Exercise: How many of the lines below include "設定範本目錄"? Give the number and no other words.

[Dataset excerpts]

::::::

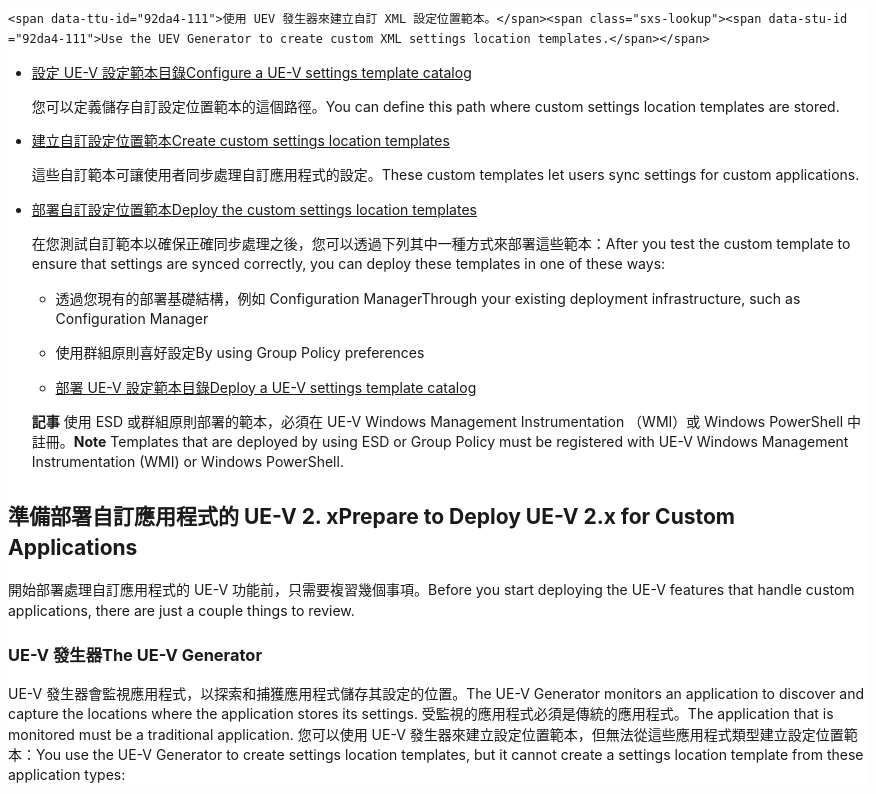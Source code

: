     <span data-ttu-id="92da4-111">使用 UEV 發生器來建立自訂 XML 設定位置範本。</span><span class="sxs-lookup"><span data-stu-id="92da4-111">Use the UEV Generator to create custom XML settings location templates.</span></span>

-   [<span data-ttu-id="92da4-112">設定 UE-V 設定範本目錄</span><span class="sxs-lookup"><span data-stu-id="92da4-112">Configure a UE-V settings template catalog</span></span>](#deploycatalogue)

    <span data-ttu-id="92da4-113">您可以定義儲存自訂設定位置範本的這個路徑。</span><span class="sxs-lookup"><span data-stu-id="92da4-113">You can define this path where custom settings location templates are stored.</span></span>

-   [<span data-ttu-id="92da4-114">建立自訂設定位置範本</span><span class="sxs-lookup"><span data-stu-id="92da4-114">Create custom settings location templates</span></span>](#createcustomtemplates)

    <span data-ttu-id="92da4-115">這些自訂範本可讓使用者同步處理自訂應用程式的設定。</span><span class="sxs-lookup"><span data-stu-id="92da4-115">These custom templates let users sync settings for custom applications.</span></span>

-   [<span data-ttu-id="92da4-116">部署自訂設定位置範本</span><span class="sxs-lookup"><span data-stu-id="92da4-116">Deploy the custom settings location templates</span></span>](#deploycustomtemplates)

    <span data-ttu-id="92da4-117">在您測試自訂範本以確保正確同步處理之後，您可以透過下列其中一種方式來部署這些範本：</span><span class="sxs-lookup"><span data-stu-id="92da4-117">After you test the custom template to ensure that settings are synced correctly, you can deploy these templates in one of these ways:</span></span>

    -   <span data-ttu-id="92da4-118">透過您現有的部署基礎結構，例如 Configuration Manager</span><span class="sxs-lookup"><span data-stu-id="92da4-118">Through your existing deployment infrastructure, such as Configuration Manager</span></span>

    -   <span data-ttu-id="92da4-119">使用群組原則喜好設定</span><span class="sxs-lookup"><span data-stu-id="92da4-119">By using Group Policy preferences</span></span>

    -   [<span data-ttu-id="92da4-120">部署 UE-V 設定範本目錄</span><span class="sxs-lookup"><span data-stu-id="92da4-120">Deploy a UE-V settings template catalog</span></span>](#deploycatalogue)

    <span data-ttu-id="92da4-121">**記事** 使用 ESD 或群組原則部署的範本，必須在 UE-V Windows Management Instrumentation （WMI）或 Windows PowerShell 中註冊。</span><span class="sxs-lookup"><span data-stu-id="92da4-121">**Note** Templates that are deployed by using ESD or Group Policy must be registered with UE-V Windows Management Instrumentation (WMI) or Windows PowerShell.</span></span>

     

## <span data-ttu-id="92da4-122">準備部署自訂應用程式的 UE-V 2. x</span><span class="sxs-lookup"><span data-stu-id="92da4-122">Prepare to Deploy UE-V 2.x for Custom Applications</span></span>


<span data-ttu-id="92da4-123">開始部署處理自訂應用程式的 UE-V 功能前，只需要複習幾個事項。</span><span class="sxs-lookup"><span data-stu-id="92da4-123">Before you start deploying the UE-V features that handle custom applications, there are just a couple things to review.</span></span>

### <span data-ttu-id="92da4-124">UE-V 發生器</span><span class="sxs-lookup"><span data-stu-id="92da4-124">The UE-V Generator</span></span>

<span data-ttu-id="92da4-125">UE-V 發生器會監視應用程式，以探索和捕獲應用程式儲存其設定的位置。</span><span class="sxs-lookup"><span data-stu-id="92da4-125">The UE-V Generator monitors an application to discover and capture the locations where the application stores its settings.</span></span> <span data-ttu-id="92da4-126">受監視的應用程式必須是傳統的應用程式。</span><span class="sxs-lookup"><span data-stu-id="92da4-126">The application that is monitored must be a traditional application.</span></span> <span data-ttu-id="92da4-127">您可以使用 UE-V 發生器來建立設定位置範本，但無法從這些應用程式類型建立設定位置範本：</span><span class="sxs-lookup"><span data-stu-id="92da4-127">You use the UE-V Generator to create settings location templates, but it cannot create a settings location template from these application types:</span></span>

::::::

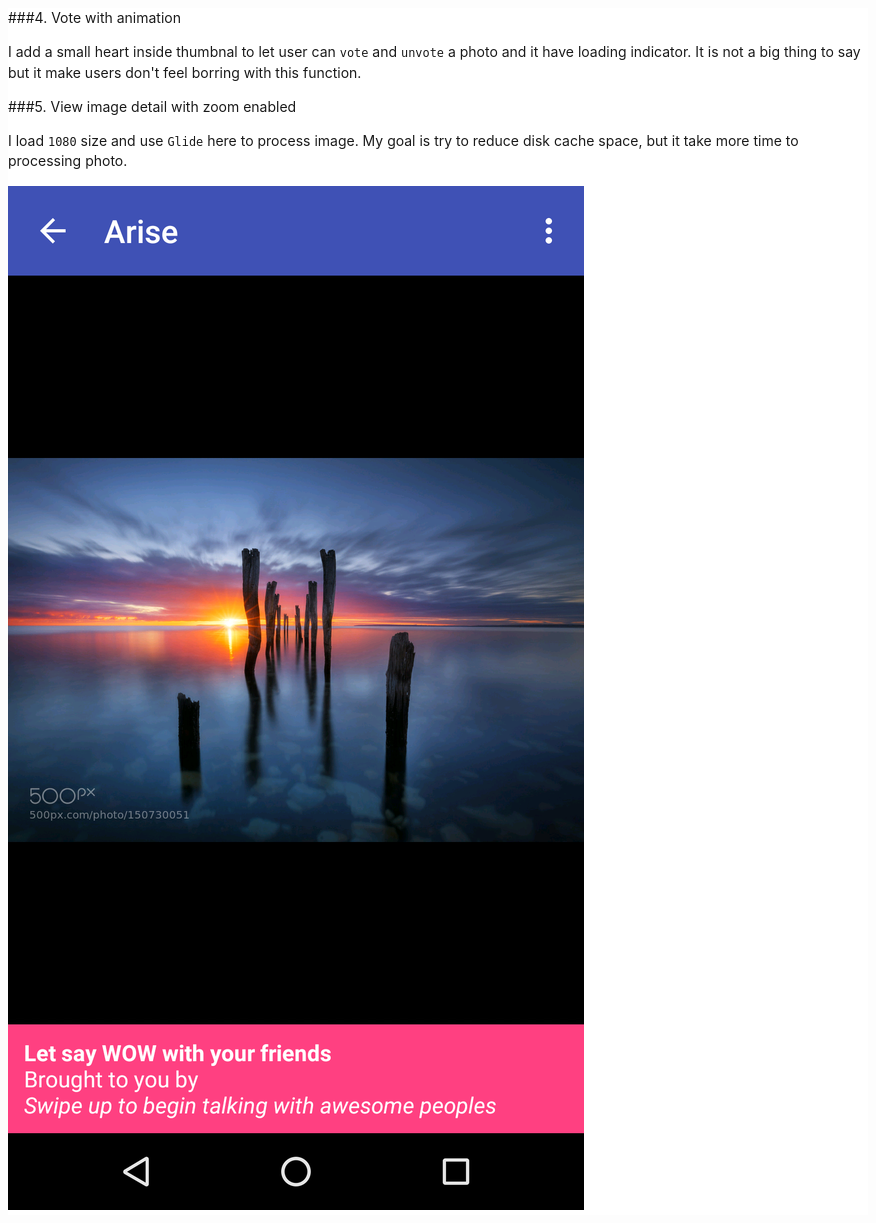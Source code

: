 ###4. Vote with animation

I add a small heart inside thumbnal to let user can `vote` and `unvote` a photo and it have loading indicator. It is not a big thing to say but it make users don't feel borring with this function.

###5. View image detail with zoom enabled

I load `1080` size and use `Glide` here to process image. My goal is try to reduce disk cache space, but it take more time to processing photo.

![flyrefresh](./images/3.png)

::::::

Result: 2